**Source texts of formatted documents**
- - -
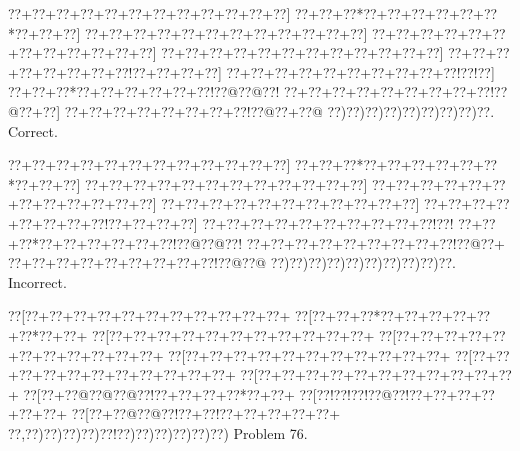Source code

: \documentclass[a5paper]{article}
\begin{document}
\begin{center}
{\goo
\0??+\0??+\0??+\0??+\0??+\0??+\0??+\0??+\0??+\0??+\0??+\0??]
\0??+\0??+\0??*\0??+\0??+\0??+\0??+\0??+\0??*\0??+\0??+\0??]
\0??+\0??+\0??+\0??+\0??+\0??+\0??+\0??+\0??+\0??+\0??+\0??]
\0??+\0??+\0??+\0??+\0??+\0??+\0??+\0??+\0??+\0??+\0??+\0??]
\0??+\0??+\0??+\0??+\0??+\0??+\0??+\0??+\0??+\0??+\0??+\0??]
\0??+\0??+\0??+\0??+\0??+\0??+\0??+\0??!\0??+\0??+\0??+\0??]
\0??+\0??+\0??+\0??+\0??+\0??+\0??+\0??+\0??+\0??!\0??!\0??]
\0??+\0??+\0??*\0??+\0??+\0??+\0??+\0??+\0??!\0??@\0??@\0??!
\0??+\0??+\0??+\0??+\0??+\0??+\0??+\0??+\0??!\0??@\0??+\0??]
\0??+\0??+\0??+\0??+\0??+\0??+\0??+\0??!\0??@\0??+\0??@
\0??)\0??)\0??)\0??)\0??)\0??)\0??)\0??)\0??.
}
Correct. 

\end{center}
\begin{center}
{\goo
\0??+\0??+\0??+\0??+\0??+\0??+\0??+\0??+\0??+\0??+\0??+\0??]
\0??+\0??+\0??*\0??+\0??+\0??+\0??+\0??+\0??*\0??+\0??+\0??]
\0??+\0??+\0??+\0??+\0??+\0??+\0??+\0??+\0??+\0??+\0??+\0??]
\0??+\0??+\0??+\0??+\0??+\0??+\0??+\0??+\0??+\0??+\0??+\0??]
\0??+\0??+\0??+\0??+\0??+\0??+\0??+\0??+\0??+\0??+\0??]
\0??+\0??+\0??+\0??+\0??+\0??+\0??+\0??!\0??+\0??+\0??+\0??]
\0??+\0??+\0??+\0??+\0??+\0??+\0??+\0??+\0??+\0??!\0??!
\0??+\0??+\0??*\0??+\0??+\0??+\0??+\0??+\0??!\0??@\0??@\0??!
\0??+\0??+\0??+\0??+\0??+\0??+\0??+\0??+\0??!\0??@\0??+
\0??+\0??+\0??+\0??+\0??+\0??+\0??+\0??+\0??!\0??@\0??@
\0??)\0??)\0??)\0??)\0??)\0??)\0??)\0??)\0??)\0??.
}
Incorrect. 

\end{center}
\newpage
\begin{center}
{\goo
\0??[\0??+\0??+\0??+\0??+\0??+\0??+\0??+\0??+\0??+\0??+\0??+
\0??[\0??+\0??+\0??*\0??+\0??+\0??+\0??+\0??+\0??*\0??+\0??+
\0??[\0??+\0??+\0??+\0??+\0??+\0??+\0??+\0??+\0??+\0??+\0??+
\0??[\0??+\0??+\0??+\0??+\0??+\0??+\0??+\0??+\0??+\0??+\0??+
\0??[\0??+\0??+\0??+\0??+\0??+\0??+\0??+\0??+\0??+\0??+\0??+
\0??[\0??+\0??+\0??+\0??+\0??+\0??+\0??+\0??+\0??+\0??+\0??+
\0??[\0??+\0??+\0??+\0??+\0??+\0??+\0??+\0??+\0??+\0??+\0??+
\0??[\0??+\0??@\0??@\0??@\0??!\0??+\0??+\0??+\0??*\0??+\0??+
\0??[\0??!\0??!\0??!\0??@\0??!\0??+\0??+\0??+\0??+\0??+\0??+
\0??[\0??+\0??@\0??@\0??!\0??+\0??!\0??+\0??+\0??+\0??+\0??+
\0??,\0??)\0??)\0??)\0??)\0??!\0??)\0??)\0??)\0??)\0??)\0??)
}
Problem 76.

\end{center}
\end{document}
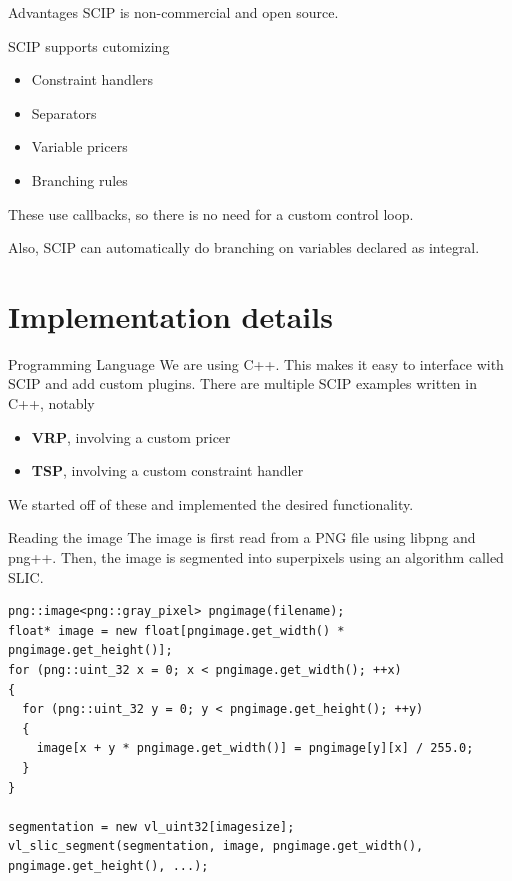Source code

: \documentclass[fleqn]{beamer}
\begin{document}
    \begin{frame}{Advantages}
        SCIP is non-commercial and open source.
    
        SCIP supports cutomizing
        \begin{itemize}
            \item Constraint handlers %
            \item Separators
            \item Variable pricers
            \item Branching rules
        \end{itemize}
        These use callbacks, so there is no need for a custom control loop.
        
        Also, SCIP can automatically do branching on variables declared as integral.
    \end{frame}
	
	\section{Implementation details}
    \begin{frame}{Programming Language}
        We are using C++.
        This makes it easy to interface with SCIP and add custom plugins.
        There are multiple SCIP examples written in C++, notably
        \begin{itemize}
            \item \textbf{VRP}, involving a custom pricer %
            \item \textbf{TSP}, involving a custom constraint handler %
        \end{itemize}
        We started off of these and implemented the desired functionality.
    \end{frame}

\begin{frame}[fragile]{Reading the image}
The image is first read from a PNG file using libpng and png++.
Then, the image is segmented into superpixels using an algorithm called SLIC. %

\begin{verbatim}
png::image<png::gray_pixel> pngimage(filename);
float* image = new float[pngimage.get_width() * pngimage.get_height()];
for (png::uint_32 x = 0; x < pngimage.get_width(); ++x)
{
  for (png::uint_32 y = 0; y < pngimage.get_height(); ++y)
  {
    image[x + y * pngimage.get_width()] = pngimage[y][x] / 255.0;
  }
}

segmentation = new vl_uint32[imagesize];
vl_slic_segment(segmentation, image, pngimage.get_width(), pngimage.get_height(), ...);
\end{verbatim}
\end{frame}
\end{document}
- - -
**Problem requirements**
Check each line above for the word "SCIP" and copy every line that has it.

**Task answer**
        SCIP is non-commercial and open source.
        SCIP supports cutomizing
        Also, SCIP can automatically do branching on variables declared as integral.
        This makes it easy to interface with SCIP and add custom plugins.
        There are multiple SCIP examples written in C++, notably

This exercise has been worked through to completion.